*REQUIREMENT*
Every line from the beginning of the data through the line containing "### 3. Test" should be reproduced exactly, and no further lines should be output.

[Dataset records]
────────────────────────────────────────
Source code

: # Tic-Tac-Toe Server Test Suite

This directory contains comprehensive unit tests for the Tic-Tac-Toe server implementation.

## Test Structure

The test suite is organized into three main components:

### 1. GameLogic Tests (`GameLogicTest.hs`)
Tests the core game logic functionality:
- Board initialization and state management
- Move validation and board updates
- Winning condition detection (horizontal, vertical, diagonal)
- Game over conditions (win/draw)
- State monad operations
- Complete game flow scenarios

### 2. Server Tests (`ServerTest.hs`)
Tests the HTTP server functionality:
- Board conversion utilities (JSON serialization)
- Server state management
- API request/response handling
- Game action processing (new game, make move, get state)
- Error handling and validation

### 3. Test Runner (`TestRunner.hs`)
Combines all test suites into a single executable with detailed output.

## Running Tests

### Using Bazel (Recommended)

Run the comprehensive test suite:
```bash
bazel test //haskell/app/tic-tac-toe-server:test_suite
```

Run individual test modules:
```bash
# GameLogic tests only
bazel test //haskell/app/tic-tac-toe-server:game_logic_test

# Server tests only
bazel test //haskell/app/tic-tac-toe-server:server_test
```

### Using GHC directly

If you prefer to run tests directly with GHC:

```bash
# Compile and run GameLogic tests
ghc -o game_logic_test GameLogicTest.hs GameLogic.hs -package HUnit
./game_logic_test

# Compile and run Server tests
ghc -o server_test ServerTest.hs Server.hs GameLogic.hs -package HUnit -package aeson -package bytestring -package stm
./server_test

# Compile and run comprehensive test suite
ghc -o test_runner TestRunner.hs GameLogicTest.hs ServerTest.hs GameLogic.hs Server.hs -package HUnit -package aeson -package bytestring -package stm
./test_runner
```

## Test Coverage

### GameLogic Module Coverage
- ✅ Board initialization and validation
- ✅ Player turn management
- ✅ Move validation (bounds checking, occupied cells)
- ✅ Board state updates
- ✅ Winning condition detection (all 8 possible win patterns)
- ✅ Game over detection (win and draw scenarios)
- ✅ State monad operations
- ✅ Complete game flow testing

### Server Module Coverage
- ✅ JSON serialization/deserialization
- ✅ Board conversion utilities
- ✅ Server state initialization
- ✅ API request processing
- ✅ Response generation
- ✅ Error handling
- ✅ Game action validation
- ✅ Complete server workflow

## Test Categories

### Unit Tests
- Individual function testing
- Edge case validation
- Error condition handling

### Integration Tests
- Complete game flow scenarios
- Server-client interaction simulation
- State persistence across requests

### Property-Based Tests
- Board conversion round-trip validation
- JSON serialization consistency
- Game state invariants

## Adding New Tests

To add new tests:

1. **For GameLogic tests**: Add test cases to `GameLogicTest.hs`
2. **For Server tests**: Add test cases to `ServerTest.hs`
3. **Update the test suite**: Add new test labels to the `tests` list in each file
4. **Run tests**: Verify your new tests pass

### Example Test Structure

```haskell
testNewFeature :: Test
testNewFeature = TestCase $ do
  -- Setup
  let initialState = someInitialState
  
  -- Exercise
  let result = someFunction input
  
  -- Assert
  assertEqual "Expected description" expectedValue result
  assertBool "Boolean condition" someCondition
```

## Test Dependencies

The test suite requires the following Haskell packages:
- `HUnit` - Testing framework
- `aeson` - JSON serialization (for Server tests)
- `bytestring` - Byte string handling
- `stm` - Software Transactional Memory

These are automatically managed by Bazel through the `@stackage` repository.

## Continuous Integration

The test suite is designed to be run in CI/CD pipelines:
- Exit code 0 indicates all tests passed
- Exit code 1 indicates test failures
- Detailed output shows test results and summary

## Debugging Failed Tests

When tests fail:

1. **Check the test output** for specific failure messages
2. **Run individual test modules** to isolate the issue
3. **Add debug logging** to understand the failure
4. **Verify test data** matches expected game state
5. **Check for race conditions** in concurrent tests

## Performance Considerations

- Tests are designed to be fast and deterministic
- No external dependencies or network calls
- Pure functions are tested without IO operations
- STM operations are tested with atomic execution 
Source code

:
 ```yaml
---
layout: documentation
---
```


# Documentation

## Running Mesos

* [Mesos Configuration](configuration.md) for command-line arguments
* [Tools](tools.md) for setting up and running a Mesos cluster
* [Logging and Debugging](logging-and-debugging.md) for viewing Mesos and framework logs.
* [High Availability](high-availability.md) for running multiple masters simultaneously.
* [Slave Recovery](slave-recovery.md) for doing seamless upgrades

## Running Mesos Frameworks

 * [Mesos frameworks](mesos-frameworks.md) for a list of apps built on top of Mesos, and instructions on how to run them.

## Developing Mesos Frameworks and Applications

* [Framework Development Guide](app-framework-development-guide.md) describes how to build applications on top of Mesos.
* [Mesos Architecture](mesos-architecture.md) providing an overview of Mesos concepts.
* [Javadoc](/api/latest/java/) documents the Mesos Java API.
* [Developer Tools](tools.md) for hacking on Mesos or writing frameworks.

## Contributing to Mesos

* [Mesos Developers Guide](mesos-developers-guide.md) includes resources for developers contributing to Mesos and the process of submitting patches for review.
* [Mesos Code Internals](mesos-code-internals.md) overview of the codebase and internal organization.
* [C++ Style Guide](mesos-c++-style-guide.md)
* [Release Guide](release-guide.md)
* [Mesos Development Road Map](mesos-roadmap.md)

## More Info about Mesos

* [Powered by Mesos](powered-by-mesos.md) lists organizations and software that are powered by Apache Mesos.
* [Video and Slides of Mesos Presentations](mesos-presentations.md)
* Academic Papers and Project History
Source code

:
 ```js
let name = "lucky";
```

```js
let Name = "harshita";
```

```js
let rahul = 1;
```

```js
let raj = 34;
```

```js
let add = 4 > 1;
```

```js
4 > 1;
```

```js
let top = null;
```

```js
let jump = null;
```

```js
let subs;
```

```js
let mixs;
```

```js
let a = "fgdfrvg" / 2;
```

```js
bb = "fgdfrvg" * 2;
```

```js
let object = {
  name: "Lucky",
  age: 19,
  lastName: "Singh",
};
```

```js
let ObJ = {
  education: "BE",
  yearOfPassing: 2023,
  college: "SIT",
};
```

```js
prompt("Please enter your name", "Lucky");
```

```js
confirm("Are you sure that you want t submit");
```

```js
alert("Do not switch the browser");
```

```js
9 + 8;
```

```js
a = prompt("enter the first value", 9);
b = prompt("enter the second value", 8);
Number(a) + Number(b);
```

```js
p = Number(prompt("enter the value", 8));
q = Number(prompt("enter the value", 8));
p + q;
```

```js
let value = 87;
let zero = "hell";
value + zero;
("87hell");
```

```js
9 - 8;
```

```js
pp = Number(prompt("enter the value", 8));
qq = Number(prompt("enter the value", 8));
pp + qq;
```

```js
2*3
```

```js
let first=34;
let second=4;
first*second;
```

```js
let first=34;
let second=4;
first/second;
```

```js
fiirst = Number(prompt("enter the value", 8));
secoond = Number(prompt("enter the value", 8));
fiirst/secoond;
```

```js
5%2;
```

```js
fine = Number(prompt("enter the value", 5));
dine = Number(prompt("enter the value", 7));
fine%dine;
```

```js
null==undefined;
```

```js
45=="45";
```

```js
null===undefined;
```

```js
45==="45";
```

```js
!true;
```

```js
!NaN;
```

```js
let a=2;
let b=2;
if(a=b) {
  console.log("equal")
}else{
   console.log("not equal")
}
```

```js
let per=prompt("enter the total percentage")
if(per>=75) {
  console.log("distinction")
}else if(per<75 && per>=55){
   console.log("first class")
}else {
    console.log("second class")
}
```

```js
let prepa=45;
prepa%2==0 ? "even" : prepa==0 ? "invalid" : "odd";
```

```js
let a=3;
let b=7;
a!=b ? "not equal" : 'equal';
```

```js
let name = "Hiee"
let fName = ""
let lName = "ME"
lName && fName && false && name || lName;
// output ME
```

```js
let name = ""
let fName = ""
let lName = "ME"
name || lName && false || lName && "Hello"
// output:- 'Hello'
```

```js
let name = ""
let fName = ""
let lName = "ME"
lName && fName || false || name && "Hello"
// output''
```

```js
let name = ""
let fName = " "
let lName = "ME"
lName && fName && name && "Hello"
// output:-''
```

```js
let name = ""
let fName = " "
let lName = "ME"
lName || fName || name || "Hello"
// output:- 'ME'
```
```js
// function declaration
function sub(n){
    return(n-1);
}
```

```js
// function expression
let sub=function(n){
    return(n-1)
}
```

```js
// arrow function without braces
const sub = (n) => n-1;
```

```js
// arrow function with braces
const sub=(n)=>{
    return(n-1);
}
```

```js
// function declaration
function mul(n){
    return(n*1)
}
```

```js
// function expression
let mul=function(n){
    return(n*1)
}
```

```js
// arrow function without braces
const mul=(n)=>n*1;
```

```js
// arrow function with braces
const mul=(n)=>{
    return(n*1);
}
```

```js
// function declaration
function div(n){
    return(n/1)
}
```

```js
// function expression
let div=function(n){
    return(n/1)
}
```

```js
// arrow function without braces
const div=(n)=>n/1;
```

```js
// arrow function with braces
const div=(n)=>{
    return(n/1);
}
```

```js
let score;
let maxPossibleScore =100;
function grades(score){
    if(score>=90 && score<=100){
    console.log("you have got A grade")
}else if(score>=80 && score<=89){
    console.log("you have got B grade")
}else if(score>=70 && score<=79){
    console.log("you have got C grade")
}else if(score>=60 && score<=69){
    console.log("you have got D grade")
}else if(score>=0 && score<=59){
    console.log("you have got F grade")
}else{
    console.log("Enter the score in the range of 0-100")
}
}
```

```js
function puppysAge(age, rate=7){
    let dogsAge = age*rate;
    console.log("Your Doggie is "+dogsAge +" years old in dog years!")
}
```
────────────────────────────────────────
*EXPECTED OUTPUT*
Source code

: # Tic-Tac-Toe Server Test Suite

This directory contains comprehensive unit tests for the Tic-Tac-Toe server implementation.

## Test Structure

The test suite is organized into three main components:

### 1. GameLogic Tests (`GameLogicTest.hs`)
Tests the core game logic functionality:
- Board initialization and state management
- Move validation and board updates
- Winning condition detection (horizontal, vertical, diagonal)
- Game over conditions (win/draw)
- State monad operations
- Complete game flow scenarios

### 2. Server Tests (`ServerTest.hs`)
Tests the HTTP server functionality:
- Board conversion utilities (JSON serialization)
- Server state management
- API request/response handling
- Game action processing (new game, make move, get state)
- Error handling and validation

### 3. Test Runner (`TestRunner.hs`)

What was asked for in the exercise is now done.